Health: Generally speaking ,the health of the pulis is good , however there are some health issues associated with this breed such as hip dysplasia , eye problems ,and skin allergies . It's important to keep up with regular vet visits so any potential issues can be caught early on .

Adaptability Level :The adaptability level of this breed varies depending on how much exercise they get each day . If given enough exercise ,they will do well living in apartments or small homes . However ,they do need plenty of outdoor activity so having access to a yard would be ideal for them .

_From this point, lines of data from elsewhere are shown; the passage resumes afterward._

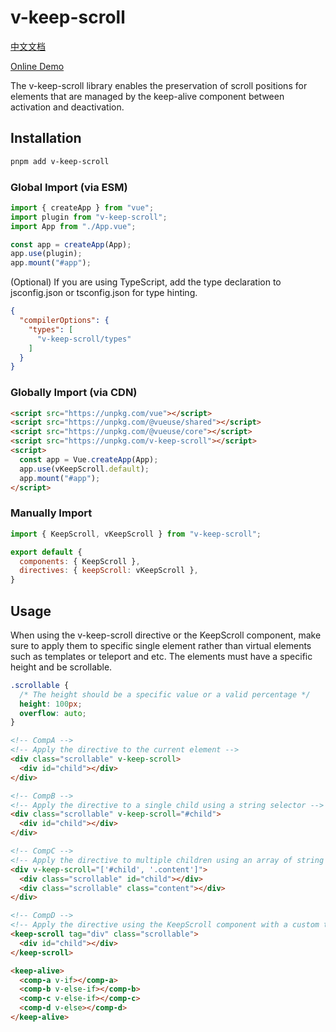 # v-keep-scroll

[中文文档](https://github.com/tanghongxin/v-keep-scroll/blob/main/README.zh-CN.md)

[Online Demo](https://codepen.io/tanghongxin/pen/oNRNMzR)

The v-keep-scroll library enables the preservation of scroll positions for elements that are managed by the keep-alive component between activation and deactivation.

## Installation

```bash
pnpm add v-keep-scroll
```

### Global Import (via ESM)

```javascript
import { createApp } from "vue";
import plugin from "v-keep-scroll";
import App from "./App.vue";

const app = createApp(App);
app.use(plugin);
app.mount("#app");
```

(Optional) If you are using TypeScript, add the type declaration to jsconfig.json or tsconfig.json for type hinting.

```json
{
  "compilerOptions": {
    "types": [
      "v-keep-scroll/types"
    ]
  }
}
```

### Globally Import (via CDN)

```html
<script src="https://unpkg.com/vue"></script>
<script src="https://unpkg.com/@vueuse/shared"></script>
<script src="https://unpkg.com/@vueuse/core"></script>
<script src="https://unpkg.com/v-keep-scroll"></script>
<script>
  const app = Vue.createApp(App);
  app.use(vKeepScroll.default);
  app.mount("#app");
</script>
```

### Manually Import

```javascript
import { KeepScroll, vKeepScroll } from "v-keep-scroll";

export default {
  components: { KeepScroll },
  directives: { keepScroll: vKeepScroll },
}
```

## Usage

When using the v-keep-scroll directive or the KeepScroll component, make sure to apply them to specific single element rather than virtual elements such as templates or teleport and etc. The elements must have a specific height and be scrollable.

```css
.scrollable {
  /* The height should be a specific value or a valid percentage */
  height: 100px; 
  overflow: auto;
}
```

```html
<!-- CompA -->
<!-- Apply the directive to the current element -->
<div class="scrollable" v-keep-scroll>
  <div id="child"></div>
</div>

<!-- CompB -->
<!-- Apply the directive to a single child using a string selector -->
<div class="scrollable" v-keep-scroll="#child">
  <div id="child"></div>
</div>

<!-- CompC -->
<!-- Apply the directive to multiple children using an array of string selectors -->
<div v-keep-scroll="['#child', '.content']">
  <div class="scrollable" id="child"></div>
  <div class="scrollable" class="content"></div>
</div>

<!-- CompD -->
<!-- Apply the directive using the KeepScroll component with a custom tag (default tag is "div") -->
<keep-scroll tag="div" class="scrollable">
  <div id="child"></div>
</keep-scroll>
```

```html
<keep-alive>
  <comp-a v-if></comp-a>
  <comp-b v-else-if></comp-b>
  <comp-c v-else-if></comp-c>
  <comp-d v-else></comp-d>
</keep-alive>
```
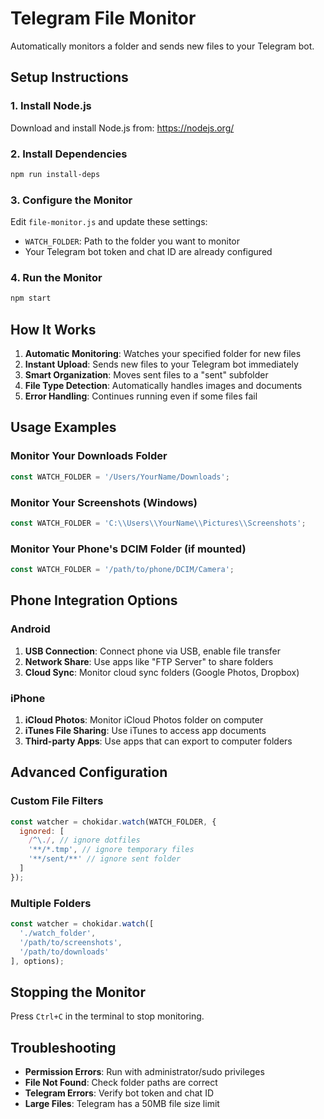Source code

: # Telegram File Monitor

Automatically monitors a folder and sends new files to your Telegram bot.

## Setup Instructions

### 1. Install Node.js
Download and install Node.js from: https://nodejs.org/

### 2. Install Dependencies
```bash
npm run install-deps
```

### 3. Configure the Monitor
Edit `file-monitor.js` and update these settings:
- `WATCH_FOLDER`: Path to the folder you want to monitor
- Your Telegram bot token and chat ID are already configured

### 4. Run the Monitor
```bash
npm start
```

## How It Works

1. **Automatic Monitoring**: Watches your specified folder for new files
2. **Instant Upload**: Sends new files to your Telegram bot immediately
3. **Smart Organization**: Moves sent files to a "sent" subfolder
4. **File Type Detection**: Automatically handles images and documents
5. **Error Handling**: Continues running even if some files fail

## Usage Examples

### Monitor Your Downloads Folder
```javascript
const WATCH_FOLDER = '/Users/YourName/Downloads';
```

### Monitor Your Screenshots (Windows)
```javascript
const WATCH_FOLDER = 'C:\\Users\\YourName\\Pictures\\Screenshots';
```

### Monitor Your Phone's DCIM Folder (if mounted)
```javascript
const WATCH_FOLDER = '/path/to/phone/DCIM/Camera';
```

## Phone Integration Options

### Android
1. **USB Connection**: Connect phone via USB, enable file transfer
2. **Network Share**: Use apps like "FTP Server" to share folders
3. **Cloud Sync**: Monitor cloud sync folders (Google Photos, Dropbox)

### iPhone
1. **iCloud Photos**: Monitor iCloud Photos folder on computer
2. **iTunes File Sharing**: Use iTunes to access app documents
3. **Third-party Apps**: Use apps that can export to computer folders

## Advanced Configuration

### Custom File Filters
```javascript
const watcher = chokidar.watch(WATCH_FOLDER, {
  ignored: [
    /^\./, // ignore dotfiles
    '**/*.tmp', // ignore temporary files
    '**/sent/**' // ignore sent folder
  ]
});
```

### Multiple Folders
```javascript
const watcher = chokidar.watch([
  './watch_folder',
  '/path/to/screenshots',
  '/path/to/downloads'
], options);
```

## Stopping the Monitor
Press `Ctrl+C` in the terminal to stop monitoring.

## Troubleshooting

- **Permission Errors**: Run with administrator/sudo privileges
- **File Not Found**: Check folder paths are correct
- **Telegram Errors**: Verify bot token and chat ID
- **Large Files**: Telegram has a 50MB file size limit
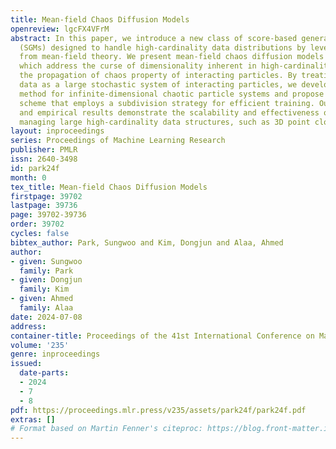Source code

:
 ```yaml
---
title: Mean-field Chaos Diffusion Models
openreview: lgcFX4VFrM
abstract: In this paper, we introduce a new class of score-based generative models
  (SGMs) designed to handle high-cardinality data distributions by leveraging concepts
  from mean-field theory. We present mean-field chaos diffusion models (MF-CDMs),
  which address the curse of dimensionality inherent in high-cardinality data by utilizing
  the propagation of chaos property of interacting particles. By treating high-cardinality
  data as a large stochastic system of interacting particles, we develop a novel score-matching
  method for infinite-dimensional chaotic particle systems and propose an approximation
  scheme that employs a subdivision strategy for efficient training. Our theoretical
  and empirical results demonstrate the scalability and effectiveness of MF-CDMs for
  managing large high-cardinality data structures, such as 3D point clouds.
layout: inproceedings
series: Proceedings of Machine Learning Research
publisher: PMLR
issn: 2640-3498
id: park24f
month: 0
tex_title: Mean-field Chaos Diffusion Models
firstpage: 39702
lastpage: 39736
page: 39702-39736
order: 39702
cycles: false
bibtex_author: Park, Sungwoo and Kim, Dongjun and Alaa, Ahmed
author:
- given: Sungwoo
  family: Park
- given: Dongjun
  family: Kim
- given: Ahmed
  family: Alaa
date: 2024-07-08
address:
container-title: Proceedings of the 41st International Conference on Machine Learning
volume: '235'
genre: inproceedings
issued:
  date-parts:
  - 2024
  - 7
  - 8
pdf: https://proceedings.mlr.press/v235/assets/park24f/park24f.pdf
extras: []
# Format based on Martin Fenner's citeproc: https://blog.front-matter.io/posts/citeproc-yaml-for-bibliographies/
---
```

Benefits Of Having A Pet :Pulis make great pets because they are loyal companions who love spending time outdoors playing games like fetch or tug-of-war .They also require minimal grooming due to their corded coats which means less maintenance for pet owners ! Additionally ,they get along well with children making them great family pets !


The Puli is a Hungarian herding and livestock guarding dog breed. The Puli is a small to medium-sized dog, with a long, thick, corded coat. The coat is usually black, but can also be white, grey, or cream. The Puli is considered to be one of the most ancient breeds of dogs, and its ancestry can be traced back to Asia.

The Puli was brought to Hungary by the Magyars in the 10th century. For centuries, the breed was used as a herder and livestock guardian. However, by the mid-20th century, the Puli was on the brink of extinction. In an effort to save the breed, a few Hungarian breeders began to promote and preserve the Puli.

In recent years, the Puli has become increasingly popular both in Hungary and abroad. The breed has been featured in movies and television shows, and has even been dubbed the “newest hipster dog” by some media outlets. Despite its newfound popularity, the Puli remains a relatively rare breed outside of Hungary.